Well, everyone except Christopher Zucker, VP of Idiots at a new widget company where he earns enough to spend a half hour blabbing to Sam about his blind adoration of David Foster Wallace. Skinny Jeans, that’s my pet name for him, after I saw him sauntering out of Sam’s office in those ludicrous three-hundred-dollar Diesels. He’s Sam’s only male client, and just the kind of guy I’ve always hated. Pretty boy with a model girlfriend. His is named Sofie with an f. She’s Czech and, according to Skinny Jeans, crazy in bed. Eastern European girls are known to be this way, he explained, assigning it to “all that Communist oppression,” and it took every ounce of restraint not to shout at him through the vent, reminding him that the Czech Republic returned to a liberal democracy in 1989.

Sam and Numb Nancy talk for a while—her husband says she’s being too strict with Angela, but he’s not in touch with what today’s world is like—when the room goes suddenly quiet.

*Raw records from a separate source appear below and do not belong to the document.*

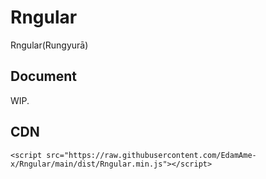 # Rngular

Rngular(Rungyurā)

## Document

WIP.

## CDN
```
<script src="https://raw.githubusercontent.com/EdamAme-x/Rngular/main/dist/Rngular.min.js"></script>
```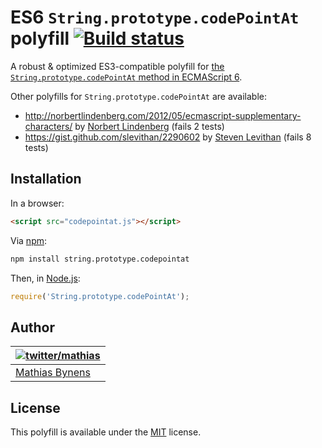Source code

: # ES6 `String.prototype.codePointAt` polyfill [![Build status](https://travis-ci.org/mathiasbynens/String.prototype.codePointAt.png?branch=master)](https://travis-ci.org/mathiasbynens/String.prototype.codePointAt)

A robust & optimized ES3-compatible polyfill for [the `String.prototype.codePointAt` method in ECMAScript 6](http://people.mozilla.org/~jorendorff/es6-draft.html#sec-21.1.3.3).

Other polyfills for `String.prototype.codePointAt` are available:

* <http://norbertlindenberg.com/2012/05/ecmascript-supplementary-characters/> by [Norbert Lindenberg](http://norbertlindenberg.com/) (fails 2 tests)
* <https://gist.github.com/slevithan/2290602> by [Steven Levithan](http://stevenlevithan.com/) (fails 8 tests)

## Installation

In a browser:

```html
<script src="codepointat.js"></script>
```

Via [npm](http://npmjs.org/):

```bash
npm install string.prototype.codepointat
```

Then, in [Node.js](http://nodejs.org/):

```js
require('String.prototype.codePointAt');
```

## Author

| [![twitter/mathias](http://gravatar.com/avatar/24e08a9ea84deb17ae121074d0f17125?s=70)](http://twitter.com/mathias "Follow @mathias on Twitter") |
|---|
| [Mathias Bynens](http://mathiasbynens.be/) |

## License

This polyfill is available under the [MIT](http://mths.be/mit) license.
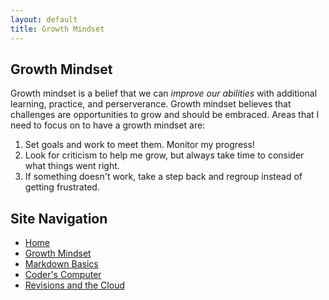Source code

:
 ```yaml
---
layout: default
title: Growth Mindset
---
```

## Growth Mindset
Growth mindset is a belief that we can *improve our abilities* with additional learning, practice, and perserverance. Growth mindset believes that challenges are opportunities to grow and should be embraced. Areas that I need to focus on to have a growth mindset are: 
1. Set goals and work to meet them. Monitor my progress!
2. Look for criticism to help me grow, but always take time to consider what things went right. 
3. If something doesn't work, take a step back and regroup instead of getting frustrated.

## Site Navigation 
- [Home](https://alison-mohr.github.io/learning-journal/)
- [Growth Mindset](https://alison-mohr.github.io/learning-journal/Growth_Mindset.html)
- [Markdown Basics](https://alison-mohr.github.io/learning-journal/Learning_Markdown.html)
- [Coder's Computer](https://alison-mohr.github.io/learning-journal/Coders_Computer.html) 
- [Revisions and the Cloud](https://alison-mohr.github.io/learning-journal/Revisions.html)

“Something happened the other night,” Nancy says. “I was making dinner, and out of nowhere, this memory pops into my head. My mom, going out at night and leaving me and Jill alone.”

“How old were you?” Sam asks.

“Six, probably. Which would mean Jill was three. I can see it so clearly. Getting out of bed, finding the house empty, her bed made. I was terrified.”

“Where do you think she was?”

“I have no idea.”

Sam waits a moment. “How often would this happen?”

“Definitely more than once.” Her voice is strained. “I called Jill the other day, asked her if she had any recollection of this. She didn’t.”

“Have you asked your mom?”

“No. I’m afraid I’m making it up.”

“Why would you make it up?” Sam asks.

“You’re the doctor. You tell me.”

“Okay. You’re not making it up. Rather, it’s an experience you’ve had to suppress, even in the moment, dealing with the fear of knowing you and your sister were in the house alone. As the oldest, you were in charge, which heightened the anxiety. It’s natural for the brain to shut down in some ways during traumatic moments like these, suppress the memory so that it can’t be easily accessed.”